Mögliche zu beprobende Oberflächen sind:
– OP- oder Behandlungstische
– OP-Lampengriff
– Tastatur
– Türgriff u. ä. - Kontrolle der Desinfektionsleistung von Instrumentenspülmaschinen
Sofern diese Geräte in der Veterinärmedizin zum Einsatz kommen, ist eine Überprüfung der Desinfektionsleistung möglich.
Möchten Sie die Reinigungs- und Desinfektionsmaßnahmen in Ihrer Tierarztpraxis überprüfen, so können Sie alle hierfür notwendigen Materialien, zusammen mit einer detaillierten Anwendungsbeschreibung, über uns bestellen. Wir informieren Sie auch gerne telefonisch über den jeweiligen Untersuchungsgang.
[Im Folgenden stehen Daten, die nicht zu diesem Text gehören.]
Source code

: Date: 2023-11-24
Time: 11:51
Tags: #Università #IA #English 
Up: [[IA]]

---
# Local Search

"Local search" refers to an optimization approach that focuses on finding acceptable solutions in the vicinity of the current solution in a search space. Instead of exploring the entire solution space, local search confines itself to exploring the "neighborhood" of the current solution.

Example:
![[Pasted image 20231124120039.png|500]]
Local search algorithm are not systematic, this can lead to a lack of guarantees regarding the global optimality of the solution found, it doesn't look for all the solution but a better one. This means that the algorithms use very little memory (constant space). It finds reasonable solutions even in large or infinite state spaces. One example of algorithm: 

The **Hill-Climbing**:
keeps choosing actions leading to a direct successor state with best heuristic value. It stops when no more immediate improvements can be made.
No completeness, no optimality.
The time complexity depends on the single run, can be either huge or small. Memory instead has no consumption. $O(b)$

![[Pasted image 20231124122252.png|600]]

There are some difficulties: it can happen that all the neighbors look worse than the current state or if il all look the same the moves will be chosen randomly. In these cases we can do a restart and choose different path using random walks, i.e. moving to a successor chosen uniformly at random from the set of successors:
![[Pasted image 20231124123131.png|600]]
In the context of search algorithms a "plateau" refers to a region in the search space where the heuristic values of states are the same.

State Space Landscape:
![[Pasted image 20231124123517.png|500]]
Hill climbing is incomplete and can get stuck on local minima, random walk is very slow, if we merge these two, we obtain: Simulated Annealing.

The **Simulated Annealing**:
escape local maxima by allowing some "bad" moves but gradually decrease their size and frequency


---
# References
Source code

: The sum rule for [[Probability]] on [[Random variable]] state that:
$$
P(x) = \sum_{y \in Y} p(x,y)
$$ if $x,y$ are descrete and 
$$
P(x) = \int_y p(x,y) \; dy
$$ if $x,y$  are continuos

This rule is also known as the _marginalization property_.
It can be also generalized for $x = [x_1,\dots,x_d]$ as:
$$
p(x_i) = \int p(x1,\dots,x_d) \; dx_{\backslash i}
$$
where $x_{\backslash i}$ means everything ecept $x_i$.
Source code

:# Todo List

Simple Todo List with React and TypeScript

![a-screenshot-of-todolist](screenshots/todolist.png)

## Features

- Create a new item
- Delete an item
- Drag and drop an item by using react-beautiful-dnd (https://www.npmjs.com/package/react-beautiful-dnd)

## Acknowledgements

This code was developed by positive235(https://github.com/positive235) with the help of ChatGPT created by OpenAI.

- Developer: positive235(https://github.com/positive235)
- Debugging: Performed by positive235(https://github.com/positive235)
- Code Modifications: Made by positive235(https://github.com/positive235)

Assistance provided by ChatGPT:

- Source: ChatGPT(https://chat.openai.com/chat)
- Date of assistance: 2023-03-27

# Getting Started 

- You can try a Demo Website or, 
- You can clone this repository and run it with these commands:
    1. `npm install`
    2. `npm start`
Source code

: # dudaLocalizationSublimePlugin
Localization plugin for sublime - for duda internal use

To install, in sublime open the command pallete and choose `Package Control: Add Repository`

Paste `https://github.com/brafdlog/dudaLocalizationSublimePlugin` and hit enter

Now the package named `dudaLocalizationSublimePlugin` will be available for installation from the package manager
EIN TIPP, bei Kontrollen in Ihrer Tierarztpraxis sollte:
- Hygieneplan in Kurzform aushängen
- Alle Gefahrenstoffe in einem Verzeichnis dokumentiert sein
- Vorhandene Sicherheitsdatenblätter abgeheftet werden
- Betriebsanweisungen aushängen
- Mitarbeiterunterweisung dokumentiert sein
- Gefährdungsbeurteilung erstellt werden
- Entsprechende Vordrucke und Formulare können Sie auch bei der BGW anfordern.